# Task:
Starting at the line that contains "mluvit. Ve vědě" and ending at the line that contains "odvodit z experimentu, může", the lines below are to be given again exactly, with nothing added.

○ ○ ○

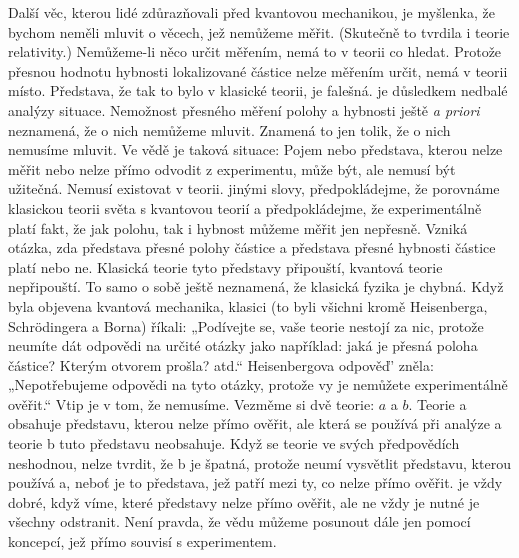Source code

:     Další věc, kterou lidé zdůrazňovali před kvantovou mechanikou, je myšlenka, že bychom neměli
    mluvit o věcech, jež nemůžeme měřit. (Skutečně to tvrdila i teorie relativity.) Nemůžeme-li něco
    určit měřením, nemá to v teorii co hledat. Protože přesnou hodnotu hybnosti lokalizované částice
    nelze měřením určit, nemá v teorii místo. Představa, že tak to bylo v klasické teorii, je
    falešná. je důsledkem nedbalé analýzy situace. Nemožnost přesného měření polohy a hybnosti ještě
    \emph{a priori} neznamená, že o nich nemůžeme mluvit. Znamená to jen tolik, že o nich nemusíme
    mluvit. Ve vědě je taková situace: Pojem nebo představa, kterou nelze měřit nebo nelze přímo
    odvodit z experimentu, může být, ale nemusí být užitečná. Nemusí existovat v teorii. jinými
    slovy, předpokládejme, že porovnáme klasickou teorii světa s kvantovou teorií a předpokládejme,
    že experimentálně platí fakt, že jak polohu, tak i hybnost můžeme měřit jen nepřesně. Vzniká
    otázka, zda představa přesné polohy částice a představa přesné hybnosti částice platí nebo ne.
    Klasická teorie tyto představy připouští, kvantová teorie nepřipouští. To samo o sobě ještě
    neznamená, že klasická fyzika je chybná. Když byla objevena kvantová mechanika, klasici (to byli
    všichni kromě Heisenberga, Schrödingera a Borna) říkali: „Podívejte se, vaše teorie nestojí za
    nic, protože neumíte dát odpovědi na určité otázky jako například: jaká je přesná poloha
    částice? Kterým otvorem prošla? atd.“ Heisenbergova odpověď' zněla: „Nepotřebujeme odpovědi na
    tyto otázky, protože vy je nemůžete experimentálně ověřit.“ Vtip je v tom, že nemusíme. Vezměme
    si dvě teorie: \(a\) a \(b\). Teorie a obsahuje představu, kterou nelze přímo ověřit, ale která
    se používá při analýze a teorie b tuto představu neobsahuje. Když se teorie ve svých
    předpovědích neshodnou, nelze tvrdit, že b je špatná, protože neumí vysvětlit představu, kterou
    používá a, neboť je to představa, jež patří mezi ty, co nelze přímo ověřit. je vždy dobré, když
    víme, které představy nelze přímo ověřit, ale ne vždy je nutné je všechny odstranit. Není
    pravda, že vědu můžeme posunout dále jen pomocí koncepcí, jež přímo souvisí s experimentem.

○ ○ ○

# Response to the task:
    mluvit. Ve vědě je taková situace: Pojem nebo představa, kterou nelze měřit nebo nelze přímo
    odvodit z experimentu, může být, ale nemusí být užitečná. Nemusí existovat v teorii. jinými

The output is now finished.